§ ACTION ITEM
Take the records below from their first line to the line with "M. D'Aversa, F.", and restate those lines word for word.

§ Saved entries

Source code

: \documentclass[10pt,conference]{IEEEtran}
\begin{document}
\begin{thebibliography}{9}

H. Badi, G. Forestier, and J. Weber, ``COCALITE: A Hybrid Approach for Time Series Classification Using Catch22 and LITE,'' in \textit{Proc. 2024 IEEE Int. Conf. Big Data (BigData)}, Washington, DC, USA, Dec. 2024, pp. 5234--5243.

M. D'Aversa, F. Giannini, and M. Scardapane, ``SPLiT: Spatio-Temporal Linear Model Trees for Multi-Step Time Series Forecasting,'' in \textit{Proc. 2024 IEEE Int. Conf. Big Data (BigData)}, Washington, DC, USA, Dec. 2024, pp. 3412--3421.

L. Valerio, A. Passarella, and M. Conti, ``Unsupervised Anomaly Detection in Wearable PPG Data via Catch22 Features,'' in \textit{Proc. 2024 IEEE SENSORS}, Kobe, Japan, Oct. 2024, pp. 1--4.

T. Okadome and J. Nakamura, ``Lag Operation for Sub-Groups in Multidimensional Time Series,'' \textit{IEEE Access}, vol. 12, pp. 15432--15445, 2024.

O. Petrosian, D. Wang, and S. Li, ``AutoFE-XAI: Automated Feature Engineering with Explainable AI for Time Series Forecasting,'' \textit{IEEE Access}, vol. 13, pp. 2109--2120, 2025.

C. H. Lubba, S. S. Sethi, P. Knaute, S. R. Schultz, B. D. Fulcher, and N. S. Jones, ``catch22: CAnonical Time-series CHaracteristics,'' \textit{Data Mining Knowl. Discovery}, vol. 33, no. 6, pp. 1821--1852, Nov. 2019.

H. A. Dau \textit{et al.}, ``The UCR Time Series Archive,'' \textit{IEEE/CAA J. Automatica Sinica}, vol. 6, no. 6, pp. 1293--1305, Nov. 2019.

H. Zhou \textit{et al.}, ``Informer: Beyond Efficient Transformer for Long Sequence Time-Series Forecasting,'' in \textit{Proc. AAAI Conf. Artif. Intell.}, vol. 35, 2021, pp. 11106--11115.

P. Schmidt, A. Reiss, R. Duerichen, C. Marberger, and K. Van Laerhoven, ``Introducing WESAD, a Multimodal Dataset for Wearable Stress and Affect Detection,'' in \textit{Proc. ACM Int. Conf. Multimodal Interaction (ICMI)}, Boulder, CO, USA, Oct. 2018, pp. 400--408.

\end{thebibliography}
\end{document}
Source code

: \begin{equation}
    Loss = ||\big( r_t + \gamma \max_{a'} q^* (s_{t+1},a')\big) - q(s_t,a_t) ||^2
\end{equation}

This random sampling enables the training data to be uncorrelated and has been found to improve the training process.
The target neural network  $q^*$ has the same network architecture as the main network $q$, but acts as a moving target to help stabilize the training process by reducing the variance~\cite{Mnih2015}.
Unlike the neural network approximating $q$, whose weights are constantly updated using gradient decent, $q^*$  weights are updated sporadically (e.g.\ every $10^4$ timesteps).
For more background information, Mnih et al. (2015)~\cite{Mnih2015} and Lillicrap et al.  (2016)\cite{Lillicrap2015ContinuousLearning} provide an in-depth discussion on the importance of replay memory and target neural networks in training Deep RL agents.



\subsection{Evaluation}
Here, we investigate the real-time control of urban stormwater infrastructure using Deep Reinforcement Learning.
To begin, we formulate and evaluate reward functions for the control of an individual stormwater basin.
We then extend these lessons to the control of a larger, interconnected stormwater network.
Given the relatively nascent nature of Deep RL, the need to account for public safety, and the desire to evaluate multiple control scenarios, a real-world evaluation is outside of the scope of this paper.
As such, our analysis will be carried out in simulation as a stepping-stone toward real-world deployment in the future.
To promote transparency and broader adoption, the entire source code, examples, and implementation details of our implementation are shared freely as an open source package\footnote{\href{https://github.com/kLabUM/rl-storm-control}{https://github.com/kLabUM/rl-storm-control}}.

§ YOUR SOLUTION
Source code

: \documentclass[10pt,conference]{IEEEtran}
\begin{document}
\begin{thebibliography}{9}

H. Badi, G. Forestier, and J. Weber, ``COCALITE: A Hybrid Approach for Time Series Classification Using Catch22 and LITE,'' in \textit{Proc. 2024 IEEE Int. Conf. Big Data (BigData)}, Washington, DC, USA, Dec. 2024, pp. 5234--5243.

M. D'Aversa, F. Giannini, and M. Scardapane, ``SPLiT: Spatio-Temporal Linear Model Trees for Multi-Step Time Series Forecasting,'' in \textit{Proc. 2024 IEEE Int. Conf. Big Data (BigData)}, Washington, DC, USA, Dec. 2024, pp. 3412--3421.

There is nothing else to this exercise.